Война в окрестностях Владикавказа. Фото Владимира Сварцевича(НГ-фото) |
Композиция работает на эффект неожиданности. Только что ничего не происходило, жарились котлеты, шли ворчливые разговоры про бардак в армии, в стране, кто-то лечил горячим песком поясницу, кто-то мечтал об умопомрачительных глазах нового одноклассника - и вдруг первый, еще слабо различимый сигнал тревоги: возвращающегося домой офицера едва не забивают до смерти вырвавшиеся откуда-то из темноты подростки.
Дальше - больше. На ноги поднята вся часть: ночью ингушские экстремисты попытались захватить несколько сел и даже сам Владикавказ ради создания собственной Ингушской республики. С этого момента мирная жизнь остается прекрасным воспоминанием. Навсегда утраченным прошлым. Настоящее (и, возможно, будущее) целиком принадлежит войне. Крови. Страху. Ужасу. Смерти.
Война в "Обломке Вавилонской башни" предстает в виде бредовой нелепости, когда никто не может объяснить ни себе, ни окружающим, за что и почему одни убивают других, а потом защитники других приходят и убивают первых. И если идентифицирующие себя по признаку национальной принадлежности могут сослаться хотя бы на причиненные им противной стороной обиды и утеснения, то военные, люди без национальности, воспринимают происходящее как кошмарный сон, самовольно подменивший собой реальность. Ожидавшие противника из-за границы, они так до конца и не могут представить себе, кого и от кого должны защищать.

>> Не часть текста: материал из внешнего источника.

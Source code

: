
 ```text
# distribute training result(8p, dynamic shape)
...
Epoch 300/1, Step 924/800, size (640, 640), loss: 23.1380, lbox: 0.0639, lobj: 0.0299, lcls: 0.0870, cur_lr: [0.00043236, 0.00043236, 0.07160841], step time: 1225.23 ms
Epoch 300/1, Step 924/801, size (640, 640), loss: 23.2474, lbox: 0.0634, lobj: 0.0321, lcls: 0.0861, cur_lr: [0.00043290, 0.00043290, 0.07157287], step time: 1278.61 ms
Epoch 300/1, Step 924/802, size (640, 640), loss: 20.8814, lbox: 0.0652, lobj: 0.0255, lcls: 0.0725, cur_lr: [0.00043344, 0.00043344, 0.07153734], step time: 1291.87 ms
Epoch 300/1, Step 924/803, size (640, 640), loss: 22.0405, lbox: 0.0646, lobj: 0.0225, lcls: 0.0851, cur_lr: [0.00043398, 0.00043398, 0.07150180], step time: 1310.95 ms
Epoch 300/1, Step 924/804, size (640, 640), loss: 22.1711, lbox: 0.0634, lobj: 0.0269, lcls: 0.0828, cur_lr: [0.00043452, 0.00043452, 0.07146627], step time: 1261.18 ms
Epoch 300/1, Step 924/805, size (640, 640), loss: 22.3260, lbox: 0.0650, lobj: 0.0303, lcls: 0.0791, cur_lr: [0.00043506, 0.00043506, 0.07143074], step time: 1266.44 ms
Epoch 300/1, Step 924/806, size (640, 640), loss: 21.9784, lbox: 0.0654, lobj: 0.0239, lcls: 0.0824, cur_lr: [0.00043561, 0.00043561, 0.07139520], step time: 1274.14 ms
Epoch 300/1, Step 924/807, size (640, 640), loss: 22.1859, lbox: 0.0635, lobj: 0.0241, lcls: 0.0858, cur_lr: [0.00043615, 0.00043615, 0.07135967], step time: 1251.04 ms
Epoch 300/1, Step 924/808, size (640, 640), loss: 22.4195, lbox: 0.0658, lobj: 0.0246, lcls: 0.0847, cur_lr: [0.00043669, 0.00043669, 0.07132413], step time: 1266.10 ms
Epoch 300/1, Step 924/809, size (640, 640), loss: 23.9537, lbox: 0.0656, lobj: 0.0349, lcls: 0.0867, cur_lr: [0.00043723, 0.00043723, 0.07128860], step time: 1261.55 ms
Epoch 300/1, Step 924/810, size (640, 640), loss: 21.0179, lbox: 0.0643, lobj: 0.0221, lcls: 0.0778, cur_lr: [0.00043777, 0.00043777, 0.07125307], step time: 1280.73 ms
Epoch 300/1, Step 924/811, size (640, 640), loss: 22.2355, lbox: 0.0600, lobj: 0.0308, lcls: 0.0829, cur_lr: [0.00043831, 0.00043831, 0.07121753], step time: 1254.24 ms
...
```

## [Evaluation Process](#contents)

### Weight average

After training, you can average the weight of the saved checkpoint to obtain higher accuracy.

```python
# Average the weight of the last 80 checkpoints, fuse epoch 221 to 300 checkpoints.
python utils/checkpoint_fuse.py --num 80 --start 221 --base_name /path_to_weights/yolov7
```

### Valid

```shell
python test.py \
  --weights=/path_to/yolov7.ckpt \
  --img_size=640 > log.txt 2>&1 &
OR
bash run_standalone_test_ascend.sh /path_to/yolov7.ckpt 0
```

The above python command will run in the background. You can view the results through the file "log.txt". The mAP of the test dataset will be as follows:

Сталкиваясь со зверствами то одной, то другой стороны, выслушивая отчаянные и озлобленные слова обоих терзающих друг друга народов, стоящая между ними армия становится самой виноватой и ненавидимой силой, точно магнит притягивающей к себе ярость обезумевших (часто от рухнувшего на них горя) людей.

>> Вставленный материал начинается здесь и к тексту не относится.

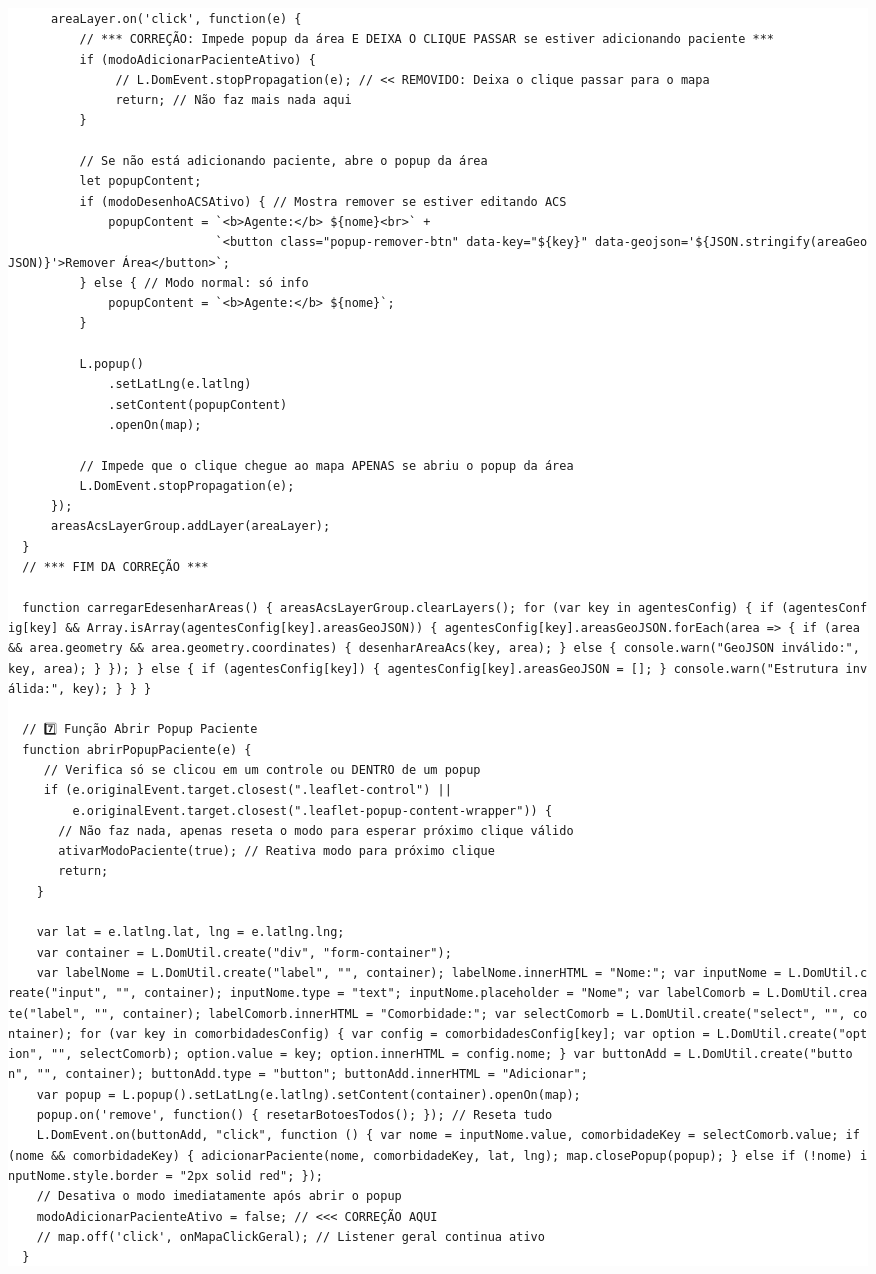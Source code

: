           areaLayer.on('click', function(e) {
              // *** CORREÇÃO: Impede popup da área E DEIXA O CLIQUE PASSAR se estiver adicionando paciente ***
              if (modoAdicionarPacienteAtivo) {
                   // L.DomEvent.stopPropagation(e); // << REMOVIDO: Deixa o clique passar para o mapa
                   return; // Não faz mais nada aqui
              }

              // Se não está adicionando paciente, abre o popup da área
              let popupContent;
              if (modoDesenhoACSAtivo) { // Mostra remover se estiver editando ACS
                  popupContent = `<b>Agente:</b> ${nome}<br>` +
                                 `<button class="popup-remover-btn" data-key="${key}" data-geojson='${JSON.stringify(areaGeoJSON)}'>Remover Área</button>`;
              } else { // Modo normal: só info
                  popupContent = `<b>Agente:</b> ${nome}`;
              }

              L.popup()
                  .setLatLng(e.latlng)
                  .setContent(popupContent)
                  .openOn(map);

              // Impede que o clique chegue ao mapa APENAS se abriu o popup da área
              L.DomEvent.stopPropagation(e);
          });
          areasAcsLayerGroup.addLayer(areaLayer);
      }
      // *** FIM DA CORREÇÃO ***

      function carregarEdesenharAreas() { areasAcsLayerGroup.clearLayers(); for (var key in agentesConfig) { if (agentesConfig[key] && Array.isArray(agentesConfig[key].areasGeoJSON)) { agentesConfig[key].areasGeoJSON.forEach(area => { if (area && area.geometry && area.geometry.coordinates) { desenharAreaAcs(key, area); } else { console.warn("GeoJSON inválido:", key, area); } }); } else { if (agentesConfig[key]) { agentesConfig[key].areasGeoJSON = []; } console.warn("Estrutura inválida:", key); } } }

      // 7️⃣ Função Abrir Popup Paciente
      function abrirPopupPaciente(e) {
         // Verifica só se clicou em um controle ou DENTRO de um popup
         if (e.originalEvent.target.closest(".leaflet-control") ||
             e.originalEvent.target.closest(".leaflet-popup-content-wrapper")) {
           // Não faz nada, apenas reseta o modo para esperar próximo clique válido
           ativarModoPaciente(true); // Reativa modo para próximo clique
           return;
        }

        var lat = e.latlng.lat, lng = e.latlng.lng;
        var container = L.DomUtil.create("div", "form-container");
        var labelNome = L.DomUtil.create("label", "", container); labelNome.innerHTML = "Nome:"; var inputNome = L.DomUtil.create("input", "", container); inputNome.type = "text"; inputNome.placeholder = "Nome"; var labelComorb = L.DomUtil.create("label", "", container); labelComorb.innerHTML = "Comorbidade:"; var selectComorb = L.DomUtil.create("select", "", container); for (var key in comorbidadesConfig) { var config = comorbidadesConfig[key]; var option = L.DomUtil.create("option", "", selectComorb); option.value = key; option.innerHTML = config.nome; } var buttonAdd = L.DomUtil.create("button", "", container); buttonAdd.type = "button"; buttonAdd.innerHTML = "Adicionar";
        var popup = L.popup().setLatLng(e.latlng).setContent(container).openOn(map);
        popup.on('remove', function() { resetarBotoesTodos(); }); // Reseta tudo
        L.DomEvent.on(buttonAdd, "click", function () { var nome = inputNome.value, comorbidadeKey = selectComorb.value; if (nome && comorbidadeKey) { adicionarPaciente(nome, comorbidadeKey, lat, lng); map.closePopup(popup); } else if (!nome) inputNome.style.border = "2px solid red"; });
        // Desativa o modo imediatamente após abrir o popup
        modoAdicionarPacienteAtivo = false; // <<< CORREÇÃO AQUI
        // map.off('click', onMapaClickGeral); // Listener geral continua ativo
      }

И если у этих людей есть хотя бы воля к мести, то у солдат - только растерянность, страх, тоска и безволие. Тем более парализует приказ применять оружие только в случае прямой угрозы жизни. А поди пойми, есть эта прямая угроза или нет, когда весь воздух пропитан вибрирующей ненавистью и когда она всюду - невидимая, неочевидная, когда пуля прилетает из темноты и очертания врага неразличимы.
И потому выдвинутый для охраны будущей границы новой Ингушской республики отряд без боя сдает оружие налетевшему из Чечни кортежу с генералом Дудаевым во главе. Жертв нет (кроме единственного раненного в живот офицера, попытавшегося оказать сопротивление). Все здесь уверены в своей правоте и праве диктовать условия. Все, кроме русских. "Русские, уходите, вы здесь только мешаете", - так говорят ингуши, осетины, генерал Дудаев.
Они бы и ушли (хотя и не русские - армия забирает любых). Да кто ж их отпустит? Провинившихся переводят в "тыл" (как будто здесь может быть тыл) - охранять ингушских беженцев. За оградой импровизированного лагеря беснуются осетины, чьих родных держат в заложниках ингуши. Офицер, избитый в начале повести, пытается утихомирить страсти, каждую минуту готовые вспыхнуть новой волной погромов и смертоубийства. Повествование подходит к логической развязке. Велосипедная спица, скользнувшая по ребру и оттого лишь пропоровшая бок в прологе, со второй попытки вонзается точно в то место, куда не сумела проникнуть с первой.
Сердце, нанизанное на спицу, дернувшись в последний раз, останавливается. Мука бессмыслицы для офицера Российской армии, полурусского-полугрузина Георгия Чихория позади. До начала чеченской войны остается два года. Сколько остается до войны в Дагестане - при желании можно высчитать самостоятельно.
Вопрос в том, сколько войн остается до мира?